RECORDS SUPPLIED section start
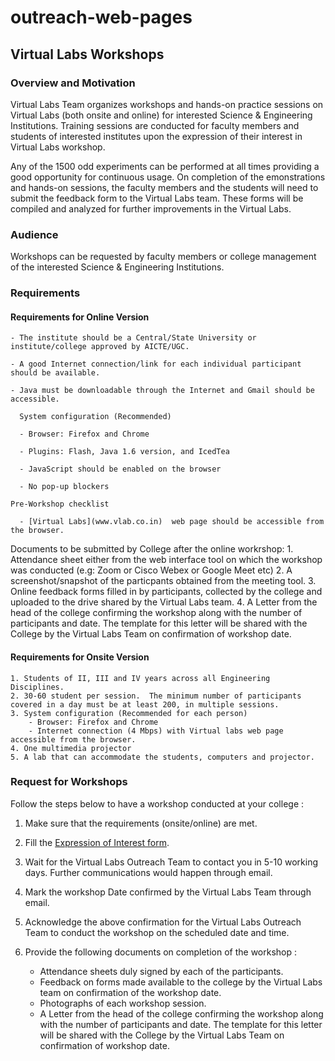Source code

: # outreach-web-pages

## Virtual Labs Workshops
### Overview and Motivation
  Virtual Labs Team organizes workshops and hands-on practice sessions on Virtual Labs (both onsite and online) for interested Science & Engineering Institutions. Training sessions are conducted for faculty members and students of interested institutes upon the expression of their interest in Virtual Labs workshop.
   
  Any of the 1500 odd experiments can be performed at all times providing a good opportunity for continuous usage. On completion of the emonstrations and hands-on sessions, the faculty members and the students will need to submit the feedback form to the Virtual Labs team. These forms will be compiled and analyzed for further improvements in the Virtual Labs.
### Audience
  Workshops can be requested by faculty members or college management of the interested Science & Engineering Institutions.
###  Requirements
#### Requirements for Online Version  

    - The institute should be a Central/State University or institute/college approved by AICTE/UGC.

    - A good Internet connection/link for each individual participant should be available. 
    
    - Java must be downloadable through the Internet and Gmail should be accessible.

      System configuration (Recommended) 
      
      - Browser: Firefox and Chrome

      - Plugins: Flash, Java 1.6 version, and IcedTea

      - JavaScript should be enabled on the browser

      - No pop-up blockers

    Pre-Workshop checklist
    
      - [Virtual Labs](www.vlab.co.in)  web page should be accessible from the browser.

   Documents to be submitted  by College after the online workrshop:
       1. Attendance sheet either from the web interface tool on which the workshop was conducted (e.g: Zoom or Cisco Webex or Google Meet etc)
       2. A screenshot/snapshot of the particpants obtained from the meeting tool.
       3. Online feedback forms filled in by participants, collected by the college and uploaded to the drive shared by the Virtual Labs team.
       4. A Letter from the head of the college confirming the workshop along with the number of participants and date. The template for this letter will be shared with the College by the Virtual Labs Team on confirmation of workshop date.
#### Requirements for Onsite Version 
    1. Students of II, III and IV years across all Engineering Disciplines.
    2. 30-60 student per session.  The minimum number of participants covered in a day must be at least 200, in multiple sessions.
    3. System configuration (Recommended for each person)
        - Browser: Firefox and Chrome
        - Internet connection (4 Mbps) with Virtual labs web page accessible from the browser.
    4. One multimedia projector
    5. A lab that can accommodate the students, computers and projector.
### Request for Workshops
Follow the steps below to have a workshop conducted at your college :
   
   1. Make sure that the requirements (onsite/online) are met.

   2. Fill the [Expression of Interest form](https://docs.google.com/forms/d/e/1FAIpQLScvUGaE6ln6JzeIVc2CqTXwac_R69WhzoM5TrW6y99hFB6nbw/viewform?embedded=true).

   3. Wait for the Virtual Labs Outreach Team to contact you in 5-10 working days. Further communications would happen through email.

   4. Mark the workshop Date confirmed by the Virtual Labs Team through email.

   5. Acknowledge the above confirmation for the Virtual Labs Outreach Team to conduct the workshop on the scheduled date and time.
         
   6. Provide the following documents on completion of the workshop :      
       - Attendance sheets duly signed by each of the participants.
       - Feedback on forms made available to the college by the Virtual Labs team on confirmation of the workshop date.
       - Photographs of each workshop session.
       - A Letter from the head of the college confirming the workshop along with the number of participants and date. The template for this letter   will be shared with the College by the Virtual Labs Team on confirmation of workshop date.

 

 
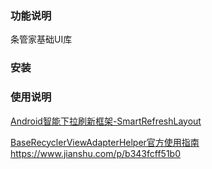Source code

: ### 功能说明
条管家基础UI库

### 安装

### 使用说明


[Android智能下拉刷新框架-SmartRefreshLayout](https://github.com/scwang90/SmartRefreshLayout)

[BaseRecyclerViewAdapterHelper官方使用指南]()https://www.jianshu.com/p/b343fcff51b0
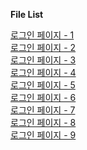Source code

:<b>File List</b>

<a href = "./1.png">로그인 페이지 - 1</a><br/>
<a href = "./2.png">로그인 페이지 - 2</a><br/>
<a href = "./3.png">로그인 페이지 - 3</a><br/>
<a href = "./4.png">로그인 페이지 - 4</a><br/>
<a href = "./5.png">로그인 페이지 - 5</a><br/>
<a href = "./6.png">로그인 페이지 - 6</a><br/>
<a href = "./7.png">로그인 페이지 - 7</a><br/>
<a href = "./8.png">로그인 페이지 - 8</a><br/>
<a href = "./9.png">로그인 페이지 - 9</a>
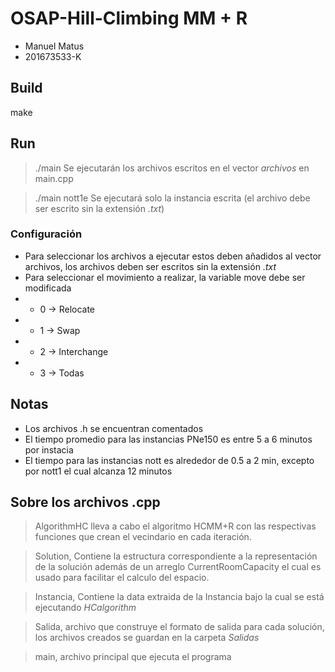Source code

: 
# OSAP-Hill-Climbing MM + R

  * Manuel Matus
  * 201673533-K

## Build

make

## Run

 > ./main
 > Se ejecutarán los archivos escritos en el vector *archivos* en main.cpp 

>./main nott1e 
> Se ejecutará solo la instancia escrita (el archivo debe ser escrito sin la extensión *.txt*)

### Configuración
* Para seleccionar los archivos a ejecutar estos deben añadidos al vector archivos, los archivos deben ser escritos sin la extensión *.txt*
 * Para seleccionar el movimiento a realizar, la variable move debe ser modificada
 * * 0 -> Relocate
 * * 1 -> Swap
 * * 2 -> Interchange
 * * 3 -> Todas
 
## Notas
* Los archivos .h se encuentran comentados
* El tiempo promedio para las instancias PNe150 es entre 5 a 6 minutos por instacia
* El tiempo para las instancias nott es alrededor de 0.5 a  2 min, excepto por nott1 el cual alcanza 12 minutos

## Sobre los archivos .cpp
> AlgorithmHC lleva a cabo el algoritmo HCMM+R con las respectivas funciones que crean el vecindario en cada iteración.

> Solution, Contiene la estructura correspondiente a la representación de la solución además de un arreglo CurrentRoomCapacity el cual es usado para facilitar el calculo del espacio.

> Instancia, Contiene la data extraida de la Instancia bajo la cual se está ejecutando *HCalgorithm*

> Salida, archivo que construye el formato de salida para cada solución, los archivos creados se guardan en la carpeta *Salidas*

> main, archivo principal que ejecuta el programa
RECORDS SUPPLIED section end
#### EXERCISE PROMPT:
Please restate word for word only the lines from the one with "calculo del espacio." through the final line of the listing above, both of them included.

#### RESULT OF THE EXERCISE:
> Solution, Contiene la estructura correspondiente a la representación de la solución además de un arreglo CurrentRoomCapacity el cual es usado para facilitar el calculo del espacio.

> Instancia, Contiene la data extraida de la Instancia bajo la cual se está ejecutando *HCalgorithm*

> Salida, archivo que construye el formato de salida para cada solución, los archivos creados se guardan en la carpeta *Salidas*

> main, archivo principal que ejecuta el programa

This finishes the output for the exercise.